[Task to complete] Repeat, exactly as written, all of the entries, but not their pictures.

[Dataset entries]
[Start of section]

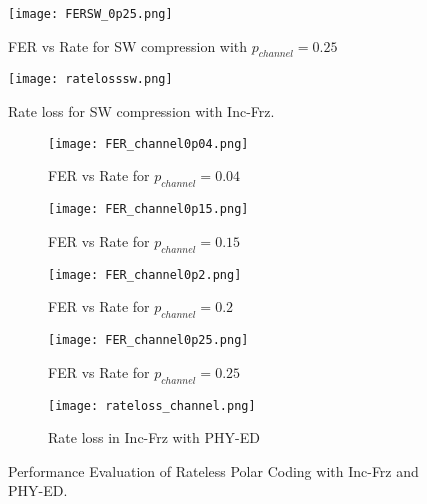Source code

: \documentclass[
11pt, %
a4paper, %
oneside, %
headinclude,footinclude, %
BCOR5mm, %
]{scrartcl}
\begin{document}
\begin{figure}[h!]
 \begin{center}
    \texttt{[image: FERSW\_0p25.png]}
  \end{center}
  \caption{FER vs Rate for SW compression with $p_{channel}=0.25$ }
  \label{fig:fersw4}
\end{figure}
\begin{figure}[h!]
 \begin{center}
    \texttt{[image: ratelosssw.png]}
  \end{center}
  \caption{Rate loss for SW compression with Inc-Frz.}
  \label{fig:rlsw}
\end{figure}
\clearpage
\begin{figure}[h]
\centering
\begin{subfigure}{.5\textwidth}
  \centering
  \texttt{[image: FER\_channel0p04.png]}
  \caption{FER vs Rate for $p_{channel}=0.04$}
  \label{fig:pch1}
\end{subfigure}%
\begin{subfigure}{.5\textwidth}
  \centering
  \texttt{[image: FER\_channel0p15.png]}
  \caption{FER vs Rate for $p_{channel}=0.15$}
  \label{fig:pch2}
\end{subfigure}
\begin{subfigure}{.5\textwidth}
  \centering
  \texttt{[image: FER\_channel0p2.png]}
  \caption{FER vs Rate for $p_{channel}=0.2$}
  \label{fig:pch3}
\end{subfigure}%
\begin{subfigure}{.5\textwidth}
  \centering
  \texttt{[image: FER\_channel0p25.png]}
  \caption{FER vs Rate for $p_{channel}=0.25$}
  \label{fig:pch4}
\end{subfigure}
\begin{subfigure}{.5\textwidth}
  \centering
  \texttt{[image: rateloss\_channel.png]}
  \caption{Rate loss in Inc-Frz with PHY-ED}
  \label{fig:rlch}
\end{subfigure}
\caption{Performance Evaluation of Rateless Polar Coding with Inc-Frz and PHY-ED.}
\label{fig:perfch}
\end{figure}
\clearpage
\end{document}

[End of section]

[Written response]
Source code

: \documentclass[
11pt, %
a4paper, %
oneside, %
headinclude,footinclude, %
BCOR5mm, %
]{scrartcl}
\begin{document}
\begin{figure}[h!]
 \begin{center}
    \texttt{[image: FERSW\_0p25.png]}
  \end{center}
  \caption{FER vs Rate for SW compression with $p_{channel}=0.25$ }
  \label{fig:fersw4}
\end{figure}
\begin{figure}[h!]
 \begin{center}
    \texttt{[image: ratelosssw.png]}
  \end{center}
  \caption{Rate loss for SW compression with Inc-Frz.}
  \label{fig:rlsw}
\end{figure}
\clearpage
\begin{figure}[h]
\centering
\begin{subfigure}{.5\textwidth}
  \centering
  \texttt{[image: FER\_channel0p04.png]}
  \caption{FER vs Rate for $p_{channel}=0.04$}
  \label{fig:pch1}
\end{subfigure}%
\begin{subfigure}{.5\textwidth}
  \centering
  \texttt{[image: FER\_channel0p15.png]}
  \caption{FER vs Rate for $p_{channel}=0.15$}
  \label{fig:pch2}
\end{subfigure}
\begin{subfigure}{.5\textwidth}
  \centering
  \texttt{[image: FER\_channel0p2.png]}
  \caption{FER vs Rate for $p_{channel}=0.2$}
  \label{fig:pch3}
\end{subfigure}%
\begin{subfigure}{.5\textwidth}
  \centering
  \texttt{[image: FER\_channel0p25.png]}
  \caption{FER vs Rate for $p_{channel}=0.25$}
  \label{fig:pch4}
\end{subfigure}
\begin{subfigure}{.5\textwidth}
  \centering
  \texttt{[image: rateloss\_channel.png]}
  \caption{Rate loss in Inc-Frz with PHY-ED}
  \label{fig:rlch}
\end{subfigure}
\caption{Performance Evaluation of Rateless Polar Coding with Inc-Frz and PHY-ED.}
\label{fig:perfch}
\end{figure}
\clearpage
\end{document}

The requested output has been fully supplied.